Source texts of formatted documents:
____

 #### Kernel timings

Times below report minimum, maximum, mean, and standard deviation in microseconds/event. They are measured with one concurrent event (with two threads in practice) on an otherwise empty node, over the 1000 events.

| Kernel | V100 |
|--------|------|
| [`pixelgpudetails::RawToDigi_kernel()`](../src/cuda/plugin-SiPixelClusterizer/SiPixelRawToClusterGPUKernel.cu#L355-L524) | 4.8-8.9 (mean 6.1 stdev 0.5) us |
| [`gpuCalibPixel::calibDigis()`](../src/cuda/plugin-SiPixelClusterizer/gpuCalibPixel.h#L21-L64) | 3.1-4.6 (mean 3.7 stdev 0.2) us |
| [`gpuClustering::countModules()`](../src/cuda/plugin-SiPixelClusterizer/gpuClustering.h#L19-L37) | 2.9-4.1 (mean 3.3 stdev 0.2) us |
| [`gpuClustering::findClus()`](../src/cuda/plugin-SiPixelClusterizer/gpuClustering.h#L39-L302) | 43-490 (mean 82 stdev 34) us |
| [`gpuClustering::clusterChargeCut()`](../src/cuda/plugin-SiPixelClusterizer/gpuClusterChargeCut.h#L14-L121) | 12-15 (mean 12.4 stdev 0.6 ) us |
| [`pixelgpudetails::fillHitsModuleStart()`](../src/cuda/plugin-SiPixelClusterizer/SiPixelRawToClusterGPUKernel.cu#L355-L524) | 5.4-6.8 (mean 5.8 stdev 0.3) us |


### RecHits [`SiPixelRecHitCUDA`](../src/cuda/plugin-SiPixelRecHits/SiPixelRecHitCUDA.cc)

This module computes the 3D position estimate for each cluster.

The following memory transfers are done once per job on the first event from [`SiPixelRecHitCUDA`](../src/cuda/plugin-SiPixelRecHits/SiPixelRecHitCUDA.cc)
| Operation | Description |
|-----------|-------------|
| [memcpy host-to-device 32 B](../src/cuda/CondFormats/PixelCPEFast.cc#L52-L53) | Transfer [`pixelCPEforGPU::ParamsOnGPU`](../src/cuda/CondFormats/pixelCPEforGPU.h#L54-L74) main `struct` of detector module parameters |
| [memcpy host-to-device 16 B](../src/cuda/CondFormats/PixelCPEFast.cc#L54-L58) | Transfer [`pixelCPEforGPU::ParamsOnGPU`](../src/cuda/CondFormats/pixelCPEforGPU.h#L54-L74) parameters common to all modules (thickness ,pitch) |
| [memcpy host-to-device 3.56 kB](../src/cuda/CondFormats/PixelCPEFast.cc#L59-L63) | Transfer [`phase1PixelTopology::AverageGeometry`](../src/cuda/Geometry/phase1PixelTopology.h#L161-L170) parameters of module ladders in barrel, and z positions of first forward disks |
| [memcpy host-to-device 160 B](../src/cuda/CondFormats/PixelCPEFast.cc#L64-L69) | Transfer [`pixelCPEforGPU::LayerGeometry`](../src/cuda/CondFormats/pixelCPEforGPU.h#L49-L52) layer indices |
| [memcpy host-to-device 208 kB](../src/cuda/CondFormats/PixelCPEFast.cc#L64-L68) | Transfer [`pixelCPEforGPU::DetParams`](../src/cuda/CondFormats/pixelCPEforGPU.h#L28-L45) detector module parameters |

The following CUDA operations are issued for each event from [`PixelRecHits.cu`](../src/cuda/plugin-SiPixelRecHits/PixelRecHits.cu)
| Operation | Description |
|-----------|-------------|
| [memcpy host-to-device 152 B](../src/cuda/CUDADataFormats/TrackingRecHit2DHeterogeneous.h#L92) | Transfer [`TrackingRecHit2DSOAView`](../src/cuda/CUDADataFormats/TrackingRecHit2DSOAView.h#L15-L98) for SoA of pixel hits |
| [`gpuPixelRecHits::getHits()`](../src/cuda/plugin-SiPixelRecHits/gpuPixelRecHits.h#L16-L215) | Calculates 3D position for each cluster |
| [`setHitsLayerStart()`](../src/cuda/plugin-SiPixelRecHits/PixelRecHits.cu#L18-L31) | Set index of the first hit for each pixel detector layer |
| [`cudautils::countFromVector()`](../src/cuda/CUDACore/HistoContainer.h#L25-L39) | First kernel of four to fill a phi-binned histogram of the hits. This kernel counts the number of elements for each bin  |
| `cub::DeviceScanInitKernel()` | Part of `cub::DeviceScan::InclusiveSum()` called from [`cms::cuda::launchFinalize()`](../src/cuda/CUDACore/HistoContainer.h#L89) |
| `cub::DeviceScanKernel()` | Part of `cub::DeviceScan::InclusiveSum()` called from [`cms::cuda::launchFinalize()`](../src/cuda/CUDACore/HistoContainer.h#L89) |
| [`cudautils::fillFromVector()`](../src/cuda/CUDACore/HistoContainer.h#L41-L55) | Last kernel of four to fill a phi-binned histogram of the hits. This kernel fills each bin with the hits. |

____

**What you should do**
Among the records above, find each line holding "SiPixelRecHitCUDA" and list it.

**Response area**
### RecHits [`SiPixelRecHitCUDA`](../src/cuda/plugin-SiPixelRecHits/SiPixelRecHitCUDA.cc)
The following memory transfers are done once per job on the first event from [`SiPixelRecHitCUDA`](../src/cuda/plugin-SiPixelRecHits/SiPixelRecHitCUDA.cc)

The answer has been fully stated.